Thanks, Jamie. So welcome, everyone. Good morning. We're pleased to review Tourmaline's Q1 results and answer questions you may have. So firstly, some highlights. First quarter cash flow was $1.127 billion or $3.28 per diluted share. We generated free cash flow of $525 million in the quarter or $1.53 per diluted share, and that allowed us to declare a special dividend of $1.50 per common share.

We had a record first quarter '23 average production of 526,000 BOEs a day. We continue to expect a full-year '23 free cash flow of $2 billion and our March 31 net debt was $709 million or approximately 0.2x 2023 full-year forecast cash flow of $3.9 billion. Touching on production. As mentioned, first quarter averaged 526,000 BOEs a day, with liquids production of a little over 114,000 barrels per day. And that despite the Pembina NGL pipeline system interruption, which reduced production by 8,000 BOEs a day for approximately 6 weeks.

Current total oil and liquids production has recovered to the 118,000 to 123,000 barrels per day range over the past month. Q2 '23 average production range of between 500,000 and 515,000 BOE per day is currently expected as we begin our injection season into our storage reservoirs, and we execute our Q2 planned maintenance programs for both own account and third-party. Encouragingly, the April production average has rolled up to approximately 531,000 BOEs per day, which is a record, and that is prior to storage injections which have happened in the month as well. And our full year '23 average production guidance of between 520,000 and 540,000 BOEs per day remains unchanged.
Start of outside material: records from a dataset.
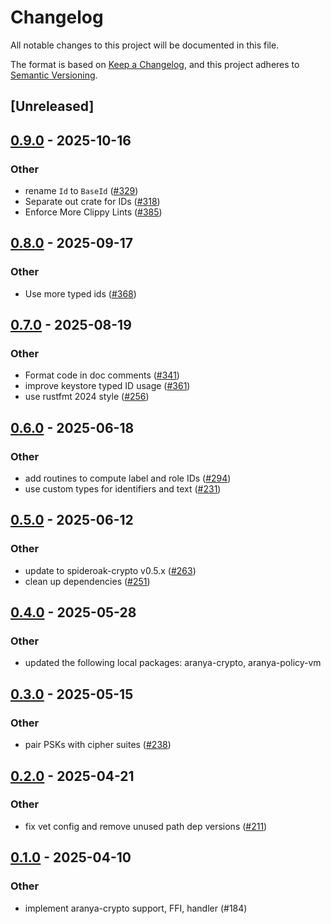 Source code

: # Changelog

All notable changes to this project will be documented in this file.

The format is based on [Keep a Changelog](https://keepachangelog.com/en/1.0.0/),
and this project adheres to [Semantic Versioning](https://semver.org/spec/v2.0.0.html).

## [Unreleased]

## [0.9.0](https://github.com/aranya-project/aranya-core/compare/aranya-aqc-util-v0.8.0...aranya-aqc-util-v0.9.0) - 2025-10-16

### Other

- rename `Id` to `BaseId` ([#329](https://github.com/aranya-project/aranya-core/pull/329))
- Separate out crate for IDs ([#318](https://github.com/aranya-project/aranya-core/pull/318))
- Enforce More Clippy Lints ([#385](https://github.com/aranya-project/aranya-core/pull/385))

## [0.8.0](https://github.com/aranya-project/aranya-core/compare/aranya-aqc-util-v0.7.0...aranya-aqc-util-v0.8.0) - 2025-09-17

### Other

- Use more typed ids ([#368](https://github.com/aranya-project/aranya-core/pull/368))

## [0.7.0](https://github.com/aranya-project/aranya-core/compare/aranya-aqc-util-v0.6.0...aranya-aqc-util-v0.7.0) - 2025-08-19

### Other

- Format code in doc comments ([#341](https://github.com/aranya-project/aranya-core/pull/341))
- improve keystore typed ID usage ([#361](https://github.com/aranya-project/aranya-core/pull/361))
- use rustfmt 2024 style ([#256](https://github.com/aranya-project/aranya-core/pull/256))

## [0.6.0](https://github.com/aranya-project/aranya-core/compare/aranya-aqc-util-v0.5.0...aranya-aqc-util-v0.6.0) - 2025-06-18

### Other

- add routines to compute label and role IDs ([#294](https://github.com/aranya-project/aranya-core/pull/294))
- use custom types for identifiers and text ([#231](https://github.com/aranya-project/aranya-core/pull/231))

## [0.5.0](https://github.com/aranya-project/aranya-core/compare/aranya-aqc-util-v0.4.0...aranya-aqc-util-v0.5.0) - 2025-06-12

### Other

- update to spideroak-crypto v0.5.x ([#263](https://github.com/aranya-project/aranya-core/pull/263))
- clean up dependencies ([#251](https://github.com/aranya-project/aranya-core/pull/251))

## [0.4.0](https://github.com/aranya-project/aranya-core/compare/aranya-aqc-util-v0.3.0...aranya-aqc-util-v0.4.0) - 2025-05-28

### Other

- updated the following local packages: aranya-crypto, aranya-policy-vm

## [0.3.0](https://github.com/aranya-project/aranya-core/compare/aranya-aqc-util-v0.2.0...aranya-aqc-util-v0.3.0) - 2025-05-15

### Other

- pair PSKs with cipher suites ([#238](https://github.com/aranya-project/aranya-core/pull/238))

## [0.2.0](https://github.com/aranya-project/aranya-core/compare/aranya-aqc-util-v0.1.0...aranya-aqc-util-v0.2.0) - 2025-04-21

### Other

- fix vet config and remove unused path dep versions ([#211](https://github.com/aranya-project/aranya-core/pull/211))

## [0.1.0](https://github.com/aranya-project/aranya-core/releases/tag/aranya-aqc-util-v0.1.0) - 2025-04-10

### Other

- implement aranya-crypto support, FFI, handler (#184)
Looking at financial results. As mentioned, first quarter cash flow was $1.13 billion on total CapEx of $595 million, generating free cash flow of $525 million. In '23 at strip pricing as of April 14. The company continues to expect to generate capital of $3.9 billion or $11.22 per diluted share and free cash flow of $2 billion or $5.80 per diluted share on unchanged EP spending of $1.7 billion. That forecast '23 cash flow remains unchanged from the previous forecast despite 2023 NYMEX gas prices declining by 12% since our last update. And this is a reflection of our strong and continuously improving natural gas market diversification portfolio. Similarly, '24 cash flow has actually improved 3% since our last forecast update. Given that strong free cash flow generation outlook for '23, the company has elected to increase the quarterly base dividend effective this quarter to $1.04 per share on an annualized basis from the current annualized dollar per share and as well declare and pay a special dividend of $1.50 per share on May 19, '23 to shareholders of record on May 11.
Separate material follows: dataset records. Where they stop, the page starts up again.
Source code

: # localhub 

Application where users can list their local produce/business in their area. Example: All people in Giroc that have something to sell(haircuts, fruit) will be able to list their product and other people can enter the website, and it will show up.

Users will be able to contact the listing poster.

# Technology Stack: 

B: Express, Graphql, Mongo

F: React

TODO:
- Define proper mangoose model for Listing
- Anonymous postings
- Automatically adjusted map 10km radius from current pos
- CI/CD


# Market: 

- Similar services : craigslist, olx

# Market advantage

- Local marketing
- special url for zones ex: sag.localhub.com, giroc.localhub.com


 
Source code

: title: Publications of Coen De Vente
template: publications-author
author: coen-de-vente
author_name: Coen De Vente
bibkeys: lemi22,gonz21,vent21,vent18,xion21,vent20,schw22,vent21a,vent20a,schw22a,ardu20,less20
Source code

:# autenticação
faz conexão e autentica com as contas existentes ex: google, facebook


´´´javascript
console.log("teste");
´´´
Looking at marketing. Our average realized nat gas price was CAD 6.18 per Mcf in Q1, significantly higher than the ACO 5a benchmark price of CAD 3.28 per Mcf for the period. We have an average of $801 million per day hedged at a weighted average fixed price of CAD 5.58 per Mcf, an average of $137 million per day hedged a basis to NYMEX of USD 0.46 per Mcf and an average of $731 million of unhedged volumes exposed to export markets in '23. And of that $731 million, 71% is exposed to the premium markets such as the U.S. Gulf Coast, JKM, Malin, PG&E and Sumas. We commenced delivery Jan 1 of our $140 million a day to the Cheniere Sabine Pass LNG facility where our average Q1 realized price before liquefaction and shipping fees was USD 19.44 per Mcf. The 23 JKM strip price as of April 14 was still USD 14.87 per cf. And we also have 31 million a day hedged at a weighted average fixed JKM price of USD 31.26 per Mcf in 2023. And importantly, as of April 1 of this year, we were able to increase our natural gas volumes exported to Western U.S. markets by $100 million per day to a total of $445 million per day through the completion of the Westgate expansion project.
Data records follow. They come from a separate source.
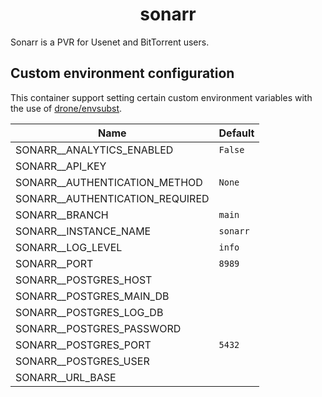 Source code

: <!---
NOTE: AUTO-GENERATED FILE
to edit this file, instead edit its template at: ./github/scripts/templates/container/README.md.j2
-->
<div align="center">

# sonarr

</div>

Sonarr is a PVR for Usenet and BitTorrent users.

## Custom environment configuration

This container support setting certain custom environment variables with the use of [drone/envsubst](https://github.com/drone/envsubst).

| Name                            | Default  |
|---------------------------------|----------|
| SONARR__ANALYTICS_ENABLED       | `False`  |
| SONARR__API_KEY                 |          |
| SONARR__AUTHENTICATION_METHOD   | `None`   |
| SONARR__AUTHENTICATION_REQUIRED |          |
| SONARR__BRANCH                  | `main`   |
| SONARR__INSTANCE_NAME           | `sonarr` |
| SONARR__LOG_LEVEL               | `info`   |
| SONARR__PORT                    | `8989`   |
| SONARR__POSTGRES_HOST           |          |
| SONARR__POSTGRES_MAIN_DB        |          |
| SONARR__POSTGRES_LOG_DB         |          |
| SONARR__POSTGRES_PASSWORD       |          |
| SONARR__POSTGRES_PORT           | `5432`   |
| SONARR__POSTGRES_USER           |          |
| SONARR__URL_BASE                |          |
A few comments on the E&P program. We operated maximum 15 drilling rigs during Q1. We're currently operating 4 rigs, 3 of them in B.C. as we're in breakup. We drilled a total of 71 net wells in Q1. We completed 68 net wells in the quarter, and we have an inventory of 38 DUCs entering Q2. So a little higher on the DUC front than past years. Importantly, Tourmaline has 388 valid drilling permits in Northeast B.C. now having received an incremental 82 permits thus far in '23, which is certainly a positive development. A little bit of an exploration update. As of year-end '22, we have made 15 new pool or new zone discovery since starting the exploration program well over 3 years ago. And in our year-end '22 reserve report, we booked 1.26 TCF equivalent from those new pools. And current mapping of these pools indicates the potential for a further 3.2 TCF of raw natural gas that will delineate with follow-up drilling over the next couple of years.

We also have made 3 additional new pool discovery so far in '23 that are outside of that reserve report. And as of year-end '22, this program has added an estimated 749 Tier 1 and Tier 2 drilling locations, which get added to our existing deep inventories. On environmental performance improvement or what we like to call EPI, looking at our diesel displacement efforts between July of '17 and the end of this first quarter, we've now displaced 106.5 million liters of diesel in our drilling and completion ops, resulting in a net cost savings of $103 million, and that includes the cost of the replacement nat gas. And then on April 18 of this year, we announced the next step in the diesel displacement initiative. Tourmaline and Clean Energy Fuels Corp. will jointly build and operate a network of up to 20 CNG stations along key highway corridors across Western Canada and the initiative allows for the use of readily available natural gas to significantly lower emissions from heavy-duty trucks and other commercial transportation fleets. And there's lots of long-term upside to this initiative, both for emissions reduction and for building natural gas demand.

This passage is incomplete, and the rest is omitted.